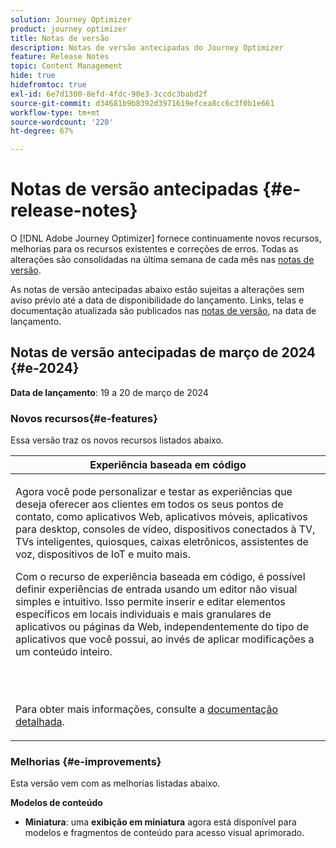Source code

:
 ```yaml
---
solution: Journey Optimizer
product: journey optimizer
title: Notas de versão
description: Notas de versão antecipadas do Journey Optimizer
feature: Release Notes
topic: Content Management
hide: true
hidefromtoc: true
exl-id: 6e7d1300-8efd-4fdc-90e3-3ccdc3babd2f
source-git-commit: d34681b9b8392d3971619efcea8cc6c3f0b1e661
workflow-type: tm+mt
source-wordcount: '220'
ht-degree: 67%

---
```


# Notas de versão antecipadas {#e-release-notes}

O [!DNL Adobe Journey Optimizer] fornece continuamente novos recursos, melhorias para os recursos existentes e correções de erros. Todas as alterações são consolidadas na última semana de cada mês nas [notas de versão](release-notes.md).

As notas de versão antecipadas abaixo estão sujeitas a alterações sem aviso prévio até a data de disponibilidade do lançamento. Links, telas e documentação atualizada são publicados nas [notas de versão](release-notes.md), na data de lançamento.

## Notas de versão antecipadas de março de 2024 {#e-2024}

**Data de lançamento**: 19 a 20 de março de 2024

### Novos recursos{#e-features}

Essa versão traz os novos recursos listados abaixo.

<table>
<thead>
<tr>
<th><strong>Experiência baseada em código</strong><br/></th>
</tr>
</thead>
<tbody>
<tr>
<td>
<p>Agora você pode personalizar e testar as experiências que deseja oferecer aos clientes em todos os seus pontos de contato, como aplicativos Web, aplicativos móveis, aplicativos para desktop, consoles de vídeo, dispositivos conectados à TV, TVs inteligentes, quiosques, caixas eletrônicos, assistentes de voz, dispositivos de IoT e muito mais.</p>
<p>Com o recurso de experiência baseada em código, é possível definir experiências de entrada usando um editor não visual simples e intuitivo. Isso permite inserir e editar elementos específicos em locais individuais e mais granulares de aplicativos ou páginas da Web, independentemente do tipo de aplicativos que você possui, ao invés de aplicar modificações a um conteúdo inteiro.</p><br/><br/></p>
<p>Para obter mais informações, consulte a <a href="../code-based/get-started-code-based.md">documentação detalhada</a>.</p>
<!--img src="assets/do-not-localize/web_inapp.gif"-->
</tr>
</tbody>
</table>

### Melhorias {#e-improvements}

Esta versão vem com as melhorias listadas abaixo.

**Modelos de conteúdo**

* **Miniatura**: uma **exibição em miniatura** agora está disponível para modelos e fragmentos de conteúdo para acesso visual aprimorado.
************
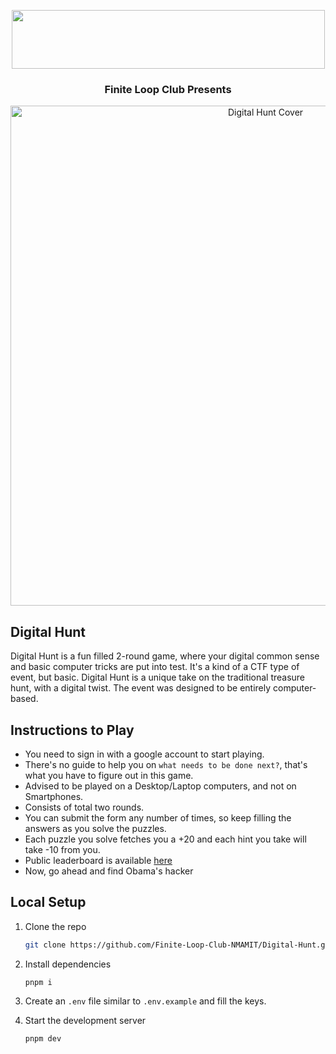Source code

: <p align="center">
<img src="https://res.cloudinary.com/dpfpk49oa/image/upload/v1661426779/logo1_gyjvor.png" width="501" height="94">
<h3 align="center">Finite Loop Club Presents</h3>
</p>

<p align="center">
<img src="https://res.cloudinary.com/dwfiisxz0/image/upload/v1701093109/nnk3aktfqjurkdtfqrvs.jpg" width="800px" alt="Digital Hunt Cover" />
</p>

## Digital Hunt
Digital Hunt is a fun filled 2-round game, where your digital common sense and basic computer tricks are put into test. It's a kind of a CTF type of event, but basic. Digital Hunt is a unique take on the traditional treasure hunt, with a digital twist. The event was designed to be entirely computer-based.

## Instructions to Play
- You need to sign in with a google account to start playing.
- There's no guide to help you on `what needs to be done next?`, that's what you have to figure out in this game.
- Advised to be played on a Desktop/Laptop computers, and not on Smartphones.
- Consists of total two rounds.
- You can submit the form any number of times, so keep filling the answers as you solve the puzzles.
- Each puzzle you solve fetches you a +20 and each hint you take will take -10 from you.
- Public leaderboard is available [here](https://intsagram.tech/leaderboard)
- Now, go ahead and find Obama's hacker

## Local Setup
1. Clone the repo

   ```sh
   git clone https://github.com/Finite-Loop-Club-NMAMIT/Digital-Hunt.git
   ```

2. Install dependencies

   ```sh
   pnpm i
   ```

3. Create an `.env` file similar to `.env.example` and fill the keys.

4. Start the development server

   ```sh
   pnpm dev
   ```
************
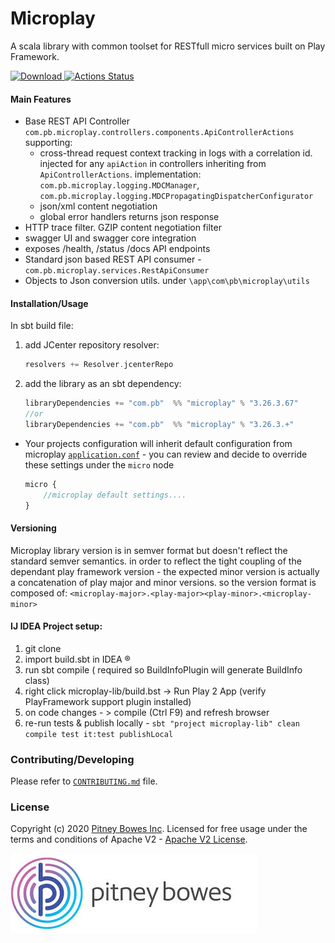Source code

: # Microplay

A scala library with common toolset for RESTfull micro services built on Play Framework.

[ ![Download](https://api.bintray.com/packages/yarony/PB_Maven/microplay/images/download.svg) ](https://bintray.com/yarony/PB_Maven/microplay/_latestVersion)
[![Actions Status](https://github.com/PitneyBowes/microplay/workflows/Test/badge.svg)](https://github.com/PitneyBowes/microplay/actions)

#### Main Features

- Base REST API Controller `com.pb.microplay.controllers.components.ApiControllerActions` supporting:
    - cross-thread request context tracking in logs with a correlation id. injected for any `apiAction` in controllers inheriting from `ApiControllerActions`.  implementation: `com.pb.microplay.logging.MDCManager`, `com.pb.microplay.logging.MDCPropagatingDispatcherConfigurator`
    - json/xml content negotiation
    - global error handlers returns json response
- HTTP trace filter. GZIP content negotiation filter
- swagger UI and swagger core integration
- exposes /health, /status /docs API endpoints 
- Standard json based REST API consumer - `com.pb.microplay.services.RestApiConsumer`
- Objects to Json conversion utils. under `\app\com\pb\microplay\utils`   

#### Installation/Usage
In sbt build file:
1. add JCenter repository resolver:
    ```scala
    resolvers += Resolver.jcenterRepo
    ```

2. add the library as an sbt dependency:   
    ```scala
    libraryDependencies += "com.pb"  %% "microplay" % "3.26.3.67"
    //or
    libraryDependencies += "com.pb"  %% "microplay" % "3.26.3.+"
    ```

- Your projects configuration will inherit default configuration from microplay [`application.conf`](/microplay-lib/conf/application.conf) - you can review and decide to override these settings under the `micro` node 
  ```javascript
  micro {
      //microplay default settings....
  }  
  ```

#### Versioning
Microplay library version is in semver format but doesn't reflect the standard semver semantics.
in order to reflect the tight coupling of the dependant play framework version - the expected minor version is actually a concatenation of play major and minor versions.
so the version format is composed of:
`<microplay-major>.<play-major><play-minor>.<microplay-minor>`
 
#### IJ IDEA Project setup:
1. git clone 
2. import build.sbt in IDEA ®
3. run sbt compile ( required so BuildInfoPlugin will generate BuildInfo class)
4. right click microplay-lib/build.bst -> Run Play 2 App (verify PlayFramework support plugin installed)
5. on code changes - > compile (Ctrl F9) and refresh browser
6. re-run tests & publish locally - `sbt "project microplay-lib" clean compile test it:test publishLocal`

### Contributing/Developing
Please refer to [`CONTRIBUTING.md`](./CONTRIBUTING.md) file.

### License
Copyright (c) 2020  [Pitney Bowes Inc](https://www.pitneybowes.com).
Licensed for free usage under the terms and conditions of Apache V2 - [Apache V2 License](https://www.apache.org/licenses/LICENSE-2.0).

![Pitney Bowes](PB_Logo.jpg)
************
--- Problem requirements ---
Only one stretch of the data above is needed. Restate it word for word, from the line containing "20 de março de 2024" through the line containing "acesso visual aprimorado.", both ends included.

--- Response box ---
**Data de lançamento**: 19 a 20 de março de 2024

### Novos recursos{#e-features}

Essa versão traz os novos recursos listados abaixo.

<table>
<thead>
<tr>
<th><strong>Experiência baseada em código</strong><br/></th>
</tr>
</thead>
<tbody>
<tr>
<td>
<p>Agora você pode personalizar e testar as experiências que deseja oferecer aos clientes em todos os seus pontos de contato, como aplicativos Web, aplicativos móveis, aplicativos para desktop, consoles de vídeo, dispositivos conectados à TV, TVs inteligentes, quiosques, caixas eletrônicos, assistentes de voz, dispositivos de IoT e muito mais.</p>
<p>Com o recurso de experiência baseada em código, é possível definir experiências de entrada usando um editor não visual simples e intuitivo. Isso permite inserir e editar elementos específicos em locais individuais e mais granulares de aplicativos ou páginas da Web, independentemente do tipo de aplicativos que você possui, ao invés de aplicar modificações a um conteúdo inteiro.</p><br/><br/></p>
<p>Para obter mais informações, consulte a <a href="../code-based/get-started-code-based.md">documentação detalhada</a>.</p>
<!--img src="assets/do-not-localize/web_inapp.gif"-->
</tr>
</tbody>
</table>

### Melhorias {#e-improvements}

Esta versão vem com as melhorias listadas abaixo.

**Modelos de conteúdo**

* **Miniatura**: uma **exibição em miniatura** agora está disponível para modelos e fragmentos de conteúdo para acesso visual aprimorado.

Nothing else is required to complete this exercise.